A fast, fuzzy, full-text index using Redis
May 5th, 2010 by adamNo matter how much we try to simplify PlayNice.ly, there will always be some features that we must include. One of these is search.
Say "search" to a developer and many will think of MySQL/MyISAM or Lucene. Both of these are pretty rockin' in their own way. MySQL's MyISAM storage engine can work as a pretty straight-forward search system, and Lucene is very powerful, and great for larger datasets.
However, we have found that MySQL's full-text search can get pretty sluggish when you are dealing with gigabytes of data. Lucene was a very strong candidate, but we felt there could be a third option…
PlayNice.ly is entirely based on a data-structure server called Redis. Redis is one of several new key-value databases which break away from traditional relational data architecture. It is simple, flexible, and blazingly fast. So why not use the tools we have already?
On a winter afternoon, we came up with the following…
Step 1: Indexing
Indexing your content into an easily searchable format is the first step with most search systems. But what format should we use?
At the most basic level, we would need to create a lookup to provide a list of item IDs for a given search keyword. In PlayNice.ly terms, an 'item' is a bug or task. Really though, it could be any piece of content, it just depends on your application. At PlayNice.ly we have items, so that's what we use here. ![]()
So, in Redis, we would create a set of item IDs for each word found in every item.

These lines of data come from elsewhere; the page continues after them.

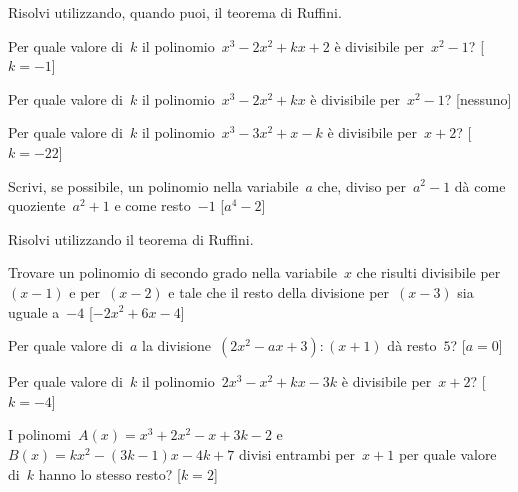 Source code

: \begin{esercizio}[\Ast]
\label{ese:div.006}
Risolvi utilizzando, quando puoi, il teorema di Ruffini.
 \begin{enumeratea}
 \item Per quale valore di~$k$ il polinomio~$x^{3}-2x^{2}+kx+2$ 
  è divisibile per~$x^{2}-1$? \hfill[$k=-1$]
 \item Per quale valore di~$k$ il polinomio~$x^{3}-2x^{2}+kx$ 
  è divisibile per~$x^{2}-1$? \hfill[nessuno]
 \item Per quale valore di~$k$ il polinomio~$x^{3}-3x^{2}+x-k$ 
  è divisibile per~$x+2$? \hfill[$k=-22$]
 \item Scrivi, se possibile, un polinomio nella variabile~$a$ che, 
  diviso per~$a^{2}-1$ dà come quoziente~$a^{2}+1$ e come resto~$-1$ 
  \hfill[$a^{4}-2$]
 \end{enumeratea}
\end{esercizio}

\begin{esercizio}[\Ast]
\label{ese:div.007}
Risolvi utilizzando il teorema di Ruffini.
 \begin{enumeratea}
 \item Trovare un polinomio di secondo grado nella variabile~$x$ che risulti 
  divisibile per~$(x-1)$ e per~$(x-2)$ e tale che il resto della divisione 
  per~$(x-3)$ sia uguale a~$-4$ \hfill[$-2x^2+6x-4$]
 \item Per quale valore di~$a$ la 
  divisione~$\left(2x^{2}-ax+3\right):(x+1)$ dà resto~$5$? \hfill[$a=0$]
 \item Per quale valore di~$k$ il 
  polinomio~$2x^{3}-x^{2}+kx-3k$ è divisibile per~$x+2$? \hfill[$k=-4$]
 \item I polinomi~$A(x)=x^3+2x^2-x+3k-2$ e~$B(x)=kx^2-(3k-1)x-4k+7$ 
  divisi entrambi per~$x+1$ per quale valore di~$k$ hanno lo stesso resto? 
  \hfill[$k=2$]
 \end{enumeratea}
\end{esercizio}

\subsubsection*{}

Each set would be identified by a key containing the word. For example:
word:python = SET(9, 12, 23) word:exception = SET(2, 11) ...

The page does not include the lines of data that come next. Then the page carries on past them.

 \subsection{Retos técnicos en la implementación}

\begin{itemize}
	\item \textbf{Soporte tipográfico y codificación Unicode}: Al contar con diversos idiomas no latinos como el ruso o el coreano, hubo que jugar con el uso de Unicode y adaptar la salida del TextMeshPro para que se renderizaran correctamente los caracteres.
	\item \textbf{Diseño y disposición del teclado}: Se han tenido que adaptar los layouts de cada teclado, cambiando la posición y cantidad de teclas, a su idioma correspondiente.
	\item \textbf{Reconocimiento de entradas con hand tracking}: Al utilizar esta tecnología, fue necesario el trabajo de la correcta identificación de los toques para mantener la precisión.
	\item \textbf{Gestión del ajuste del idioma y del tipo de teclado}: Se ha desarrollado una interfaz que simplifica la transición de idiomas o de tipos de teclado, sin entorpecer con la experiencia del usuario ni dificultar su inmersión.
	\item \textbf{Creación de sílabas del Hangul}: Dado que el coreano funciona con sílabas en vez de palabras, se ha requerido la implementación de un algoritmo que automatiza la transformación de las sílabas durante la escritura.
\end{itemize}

We create these sets by extracting words from item descriptions, title, tags, comments etc. So if a user searched for 'exception', we could instantly find out which items contained the word 'exception'.
Yes, this system could result in a lot of keys. However, there are only a few hundred thousand words in the English language, and even that many keys is not likely to give Redis any problems!
Step 1.5: Fuzzy indexing
That is all well and good, but what if someone searched for 'exceptions'? Or what if, like me, their spelling was somewhat sub-par and they typed 'exceptins'? Well, they would be out of luck. So the forgiving world of PlayNice.ly needed to do better.
Enter phonetic algorithms, a blessing to the linguistically challenged.
Phonetic algorithms are actually pretty simple. They are just a way of taking a word, dropping out some letters (according to a set of rules), and providing you with a rough representation of how that word sounds. Common phonetic algorithms are Soundex and Metaphone. The former is pretty dated now, but we understand the latter to be more up-to-scratch (any to play nicely with other Western languages).
To give you an example, if you were to take the Metaphone of 'steven', then you would get 'STFN'. You would also get the same value for 'steeven' or 'stefen'.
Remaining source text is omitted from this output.